How is wastewater harmful?
In certain parts of the world, especially in developing countries, wastewater is pumped directly into the sea or freshwater bodies without any form of treatment. In other parts of developed countries, lack of adequate wastewater treatment infrastructure, maintenance, and outdated systems heavily compromise wastewater treatment efforts. The effects of this kind of wastewater disposal, either treated or partly treated, can be classified as the following:
Freshwater bodies and marine waters into which wastewater is discharged may be polluted and rendered unsafe for human use. Depending on what is discharged aquatic life may be harmed, too.

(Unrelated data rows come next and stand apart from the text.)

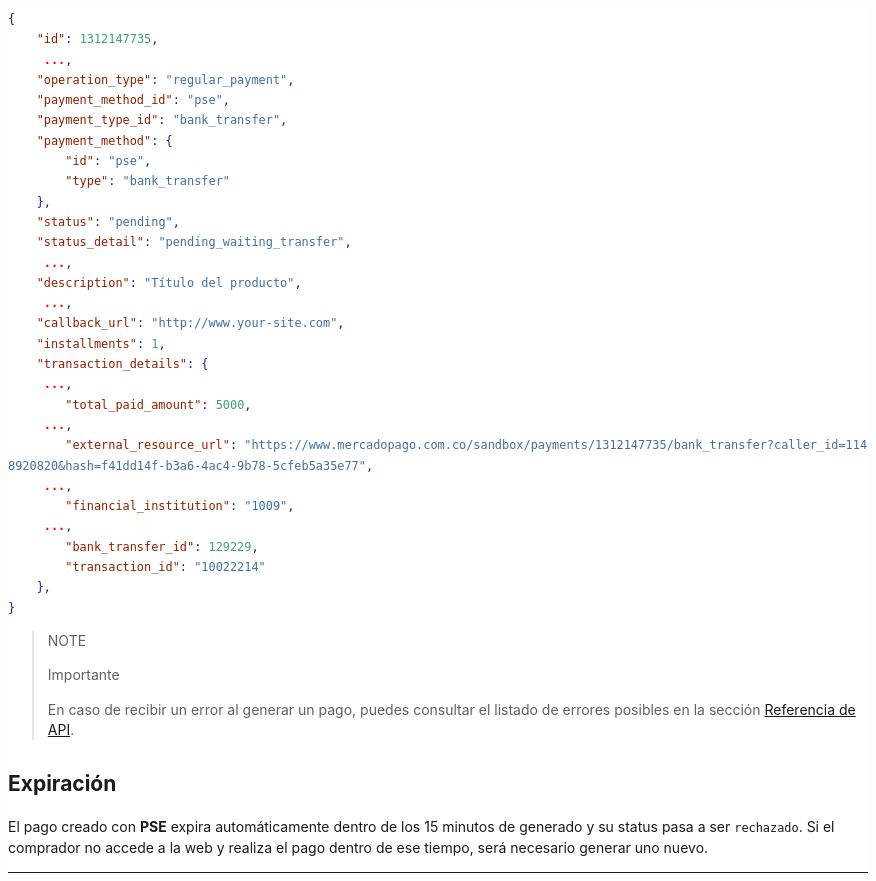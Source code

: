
 ```json
{
    "id": 1312147735,
     ..., 
    "operation_type": "regular_payment",
    "payment_method_id": "pse",
    "payment_type_id": "bank_transfer",
    "payment_method": {
        "id": "pse",
        "type": "bank_transfer"
    },
    "status": "pending",
    "status_detail": "pending_waiting_transfer",
     ...,
    "description": "Título del producto",
     ..., 
    "callback_url": "http://www.your-site.com",
    "installments": 1,
    "transaction_details": {
     ...,
        "total_paid_amount": 5000,
     ...,
        "external_resource_url": "https://www.mercadopago.com.co/sandbox/payments/1312147735/bank_transfer?caller_id=1148920820&hash=f41dd14f-b3a6-4ac4-9b78-5cfeb5a35e77",
     ...,
        "financial_institution": "1009",
     ...,
        "bank_transfer_id": 129229,
        "transaction_id": "10022214"
    }, 
}

```

> NOTE
>
> Importante
>
> En caso de recibir un error al generar un pago, puedes consultar el listado de errores posibles en la sección [Referencia de API](/developers/es/reference/payments/_payments/post).


## Expiración

El pago creado con **PSE** expira automáticamente dentro de los 15 minutos de generado y su status pasa a ser `rechazado`. Si el comprador no accede a la web y realiza el pago dentro de ese tiempo, será necesario generar uno nuevo.

------------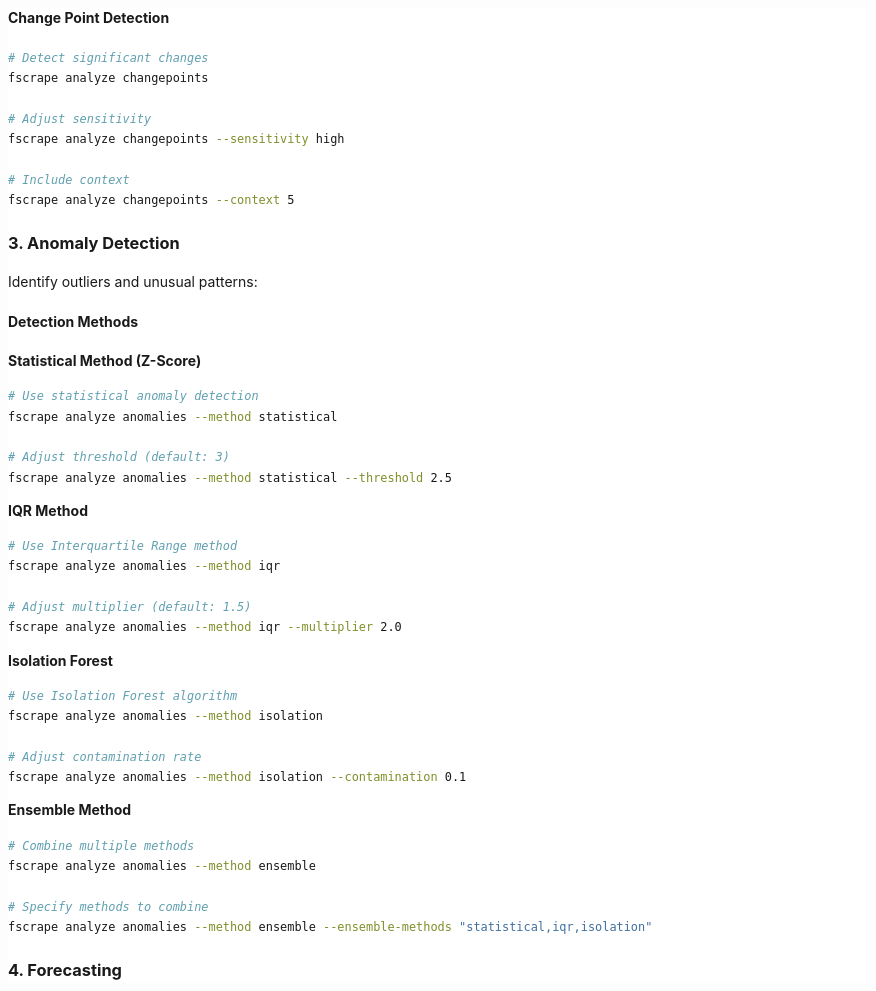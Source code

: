 #### Change Point Detection
```bash
# Detect significant changes
fscrape analyze changepoints

# Adjust sensitivity
fscrape analyze changepoints --sensitivity high

# Include context
fscrape analyze changepoints --context 5
```

### 3. Anomaly Detection

Identify outliers and unusual patterns:

#### Detection Methods

**Statistical Method (Z-Score)**
```bash
# Use statistical anomaly detection
fscrape analyze anomalies --method statistical

# Adjust threshold (default: 3)
fscrape analyze anomalies --method statistical --threshold 2.5
```

**IQR Method**
```bash
# Use Interquartile Range method
fscrape analyze anomalies --method iqr

# Adjust multiplier (default: 1.5)
fscrape analyze anomalies --method iqr --multiplier 2.0
```

**Isolation Forest**
```bash
# Use Isolation Forest algorithm
fscrape analyze anomalies --method isolation

# Adjust contamination rate
fscrape analyze anomalies --method isolation --contamination 0.1
```

**Ensemble Method**
```bash
# Combine multiple methods
fscrape analyze anomalies --method ensemble

# Specify methods to combine
fscrape analyze anomalies --method ensemble --ensemble-methods "statistical,iqr,isolation"
```

### 4. Forecasting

There is water scarcity in many places in the world. Wastewater discharged on lands can leach into underground water tables and potentially contaminate aquifers and underground water. If discharged in freshwater bodies, it may render water sources unsuitable for use.
All ecosystems are connected, and they all ultimately depend on water. Similarly, all water (surface and underground) is connected. This means careless wastewater discharge can have some serious ripple effect. One common effect of wastewater is the eutrophication of freshwater bodies and oceans. If one part of the ecosystem chain is destroyed, it can upset its entire food chain.
Agriculture / Fisheries / Tourism:
Wastewater for irrigation may contain unsuitable chemicals and higher concentrations of nutrients needed for crops. This can result in delayed and under yielding. Wastewater used for animal farming may also contain harmful things and chemicals dissolved in them. Animals may die, and there is a chance that humans that eat such animals may be harmed too. In some places, fecal sewage is discharged directly into the sea. The discharge contains pathogens and harmful dissolved chemicals which can affect fishing in that area. The smell and such behavior does not encourage tourism to that area.
Health of urban and rural populations:
Wastewater is a significant health issue, as it carries and transports a myriad of diseases and illnesses. It is believed that about 2.2 million people die each year (globally) from diarrhoeal disease. (WHO) At least 1.8 million children under five years die every year due to water-related disease, or one every 20 seconds (WHO, 2008).